Disciplinary Panel Considers Fate of Prosecutor Snared in Romance

CHARLESTON, W. Va. (CN) – A former federal prosecutor’s romantic relationship with a potential government witness in a series of drug cases was the subject of a disciplinary hearing  this week before a three-member panel of the West Virginia’s Supreme Court’s lawyer disciplinary board.

According to the statement of charges being considered by the court’s Lawyer Disciplinary Board, Erin Reisenweber’s 22-month relationship with a state trooper involved in several cases she handled did not compromised the outcome of those cases — they all ended in guilty pleas.

The issue, the statement says, is that she exercised “extremely poor judgment” by not revealing the relationship to the court in camera, so that a determination could be made as to whether a disclosure of the relationship to defense council was necessary.

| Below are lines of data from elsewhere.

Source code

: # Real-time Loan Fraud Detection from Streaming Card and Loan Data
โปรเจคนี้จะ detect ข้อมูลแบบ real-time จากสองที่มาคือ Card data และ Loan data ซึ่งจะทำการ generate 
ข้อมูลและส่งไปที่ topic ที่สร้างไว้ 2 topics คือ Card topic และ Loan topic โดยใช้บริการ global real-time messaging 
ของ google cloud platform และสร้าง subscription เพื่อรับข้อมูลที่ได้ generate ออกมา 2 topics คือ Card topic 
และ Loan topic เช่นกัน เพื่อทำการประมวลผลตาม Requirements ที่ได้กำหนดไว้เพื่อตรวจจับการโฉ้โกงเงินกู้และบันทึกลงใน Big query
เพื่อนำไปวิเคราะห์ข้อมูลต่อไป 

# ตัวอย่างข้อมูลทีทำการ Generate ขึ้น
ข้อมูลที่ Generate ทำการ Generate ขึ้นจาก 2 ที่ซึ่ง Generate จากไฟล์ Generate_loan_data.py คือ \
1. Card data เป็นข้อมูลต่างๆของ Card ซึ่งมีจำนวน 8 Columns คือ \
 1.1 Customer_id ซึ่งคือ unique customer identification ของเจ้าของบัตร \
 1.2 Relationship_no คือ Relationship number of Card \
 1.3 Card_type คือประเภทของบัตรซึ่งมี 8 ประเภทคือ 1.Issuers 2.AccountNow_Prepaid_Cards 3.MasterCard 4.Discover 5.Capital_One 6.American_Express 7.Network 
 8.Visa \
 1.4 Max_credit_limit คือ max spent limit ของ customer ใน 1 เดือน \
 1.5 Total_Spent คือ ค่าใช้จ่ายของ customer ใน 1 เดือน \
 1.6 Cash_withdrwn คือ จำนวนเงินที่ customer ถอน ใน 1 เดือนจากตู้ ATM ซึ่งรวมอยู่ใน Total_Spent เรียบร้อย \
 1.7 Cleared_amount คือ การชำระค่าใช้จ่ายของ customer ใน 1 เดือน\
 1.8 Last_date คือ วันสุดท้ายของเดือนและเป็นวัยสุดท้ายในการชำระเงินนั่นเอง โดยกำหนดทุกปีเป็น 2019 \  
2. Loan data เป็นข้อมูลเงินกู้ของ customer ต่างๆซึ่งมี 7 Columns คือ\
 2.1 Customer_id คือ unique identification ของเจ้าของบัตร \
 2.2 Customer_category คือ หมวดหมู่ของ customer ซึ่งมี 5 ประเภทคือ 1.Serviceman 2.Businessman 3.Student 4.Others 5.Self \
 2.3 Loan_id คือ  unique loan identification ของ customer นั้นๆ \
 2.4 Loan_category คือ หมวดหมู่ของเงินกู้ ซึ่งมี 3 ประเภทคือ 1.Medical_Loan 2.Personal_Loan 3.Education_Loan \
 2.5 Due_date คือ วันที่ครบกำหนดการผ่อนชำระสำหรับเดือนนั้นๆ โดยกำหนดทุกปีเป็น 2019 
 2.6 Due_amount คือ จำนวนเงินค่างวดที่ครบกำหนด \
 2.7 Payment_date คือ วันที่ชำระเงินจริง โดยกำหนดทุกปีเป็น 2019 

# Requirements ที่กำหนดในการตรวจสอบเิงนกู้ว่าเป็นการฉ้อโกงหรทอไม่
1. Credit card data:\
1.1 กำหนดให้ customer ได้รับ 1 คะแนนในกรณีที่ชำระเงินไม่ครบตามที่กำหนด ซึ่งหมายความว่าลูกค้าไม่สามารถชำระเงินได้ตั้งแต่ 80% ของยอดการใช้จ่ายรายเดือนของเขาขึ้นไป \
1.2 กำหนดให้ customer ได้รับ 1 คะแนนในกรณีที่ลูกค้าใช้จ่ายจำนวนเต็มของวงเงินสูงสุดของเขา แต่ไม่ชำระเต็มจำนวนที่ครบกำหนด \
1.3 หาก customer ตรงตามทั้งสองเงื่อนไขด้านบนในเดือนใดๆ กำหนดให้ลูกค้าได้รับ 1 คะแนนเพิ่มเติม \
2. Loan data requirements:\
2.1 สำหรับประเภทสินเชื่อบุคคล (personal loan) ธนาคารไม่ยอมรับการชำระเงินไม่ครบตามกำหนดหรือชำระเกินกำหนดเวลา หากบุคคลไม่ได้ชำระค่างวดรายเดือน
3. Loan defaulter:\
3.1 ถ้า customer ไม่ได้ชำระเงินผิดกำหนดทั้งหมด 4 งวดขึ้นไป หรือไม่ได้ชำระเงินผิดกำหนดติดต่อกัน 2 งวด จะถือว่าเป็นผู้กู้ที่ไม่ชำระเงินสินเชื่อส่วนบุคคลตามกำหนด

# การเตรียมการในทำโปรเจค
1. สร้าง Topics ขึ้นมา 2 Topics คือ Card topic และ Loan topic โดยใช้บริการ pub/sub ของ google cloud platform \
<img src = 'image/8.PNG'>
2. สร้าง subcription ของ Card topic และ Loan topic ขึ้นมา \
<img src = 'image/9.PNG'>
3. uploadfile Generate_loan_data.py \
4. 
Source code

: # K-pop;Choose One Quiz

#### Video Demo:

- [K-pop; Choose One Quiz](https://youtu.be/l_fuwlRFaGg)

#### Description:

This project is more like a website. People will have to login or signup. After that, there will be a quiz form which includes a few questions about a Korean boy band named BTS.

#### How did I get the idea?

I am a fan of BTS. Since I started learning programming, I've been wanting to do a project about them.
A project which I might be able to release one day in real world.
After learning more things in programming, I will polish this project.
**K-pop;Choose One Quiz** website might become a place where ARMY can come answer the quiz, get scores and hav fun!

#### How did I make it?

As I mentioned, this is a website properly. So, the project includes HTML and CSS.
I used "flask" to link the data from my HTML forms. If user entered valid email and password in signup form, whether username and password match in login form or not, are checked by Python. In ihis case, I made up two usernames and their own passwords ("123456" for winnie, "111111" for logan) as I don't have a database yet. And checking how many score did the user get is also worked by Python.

The panel must now determine the attorney’s punishment for the alleged lapse.

As recounted in the statement of charges, Reisenweber relationship with the trooper came to light after a “large volume of romantic and sexually explicit texts” were discovered by the U.S. Attorney’s Office.

Though unnamed in the statement and subsequent pleadings, the officer was identified during the hearing as a state trooper assigned to the Eastern Panhandle Drug and Crimes Task Force.

During the hearing, former acting U.S. Attorney Betsy Steinfield Jividen said the messages between Reisenweber, and the trooper were discovered in June 2012, during a routine review of  phones issued to members of the U.S. Attorney’s Office staff.

After first alerting U.S. District Judge Gina Groh, who presided in the drug cases, Jividen said she then referred the matter to the U.S Department of Justice office of professional responsibility for further investigation.

Jividen said  that when confronted about the affair, Reisenweber never attempted to deny it, and cooperated fully with the Justice Department investigation.

She said  Reisenweber also did not contest her transfer to the civil division.

The investigation then moved to the Justice Department’s professional misconduct review unit.

The unit recommended Reisenweber receive a three-day suspension,  citing her cooperation with the investigation, and that all the defendants in the drug cases entered into pleas deals prior to trial.

Jividen and other supervisors with the U.S. Attorney’s Office — Paul Camilletti, of the criminal division, and Helen Campbell Altmeyer, of the civil division, said the affair was out-of-character for Reisenweber.

They all spoke highly Reisenweber and Altmeyer described her as the best mediator in the civil division.

Reisenweber was the last to testify during the three-hour hearing.

She called her affair with the trooper “selfish,” and said she acknowledged the rules violations to take responsibility for her actions.

Chief Lawyer Disciplinary Counsel Rachael Fletcher Cipoletti asked Reisenweber what discipline she believed the Court should impose upon her.

After taking a few moments to reflect, she said either an admonishment or reprimand would be the “correct or appropriate sanction.”

Reisenweber’s case isn’t expected to be decided until early next year.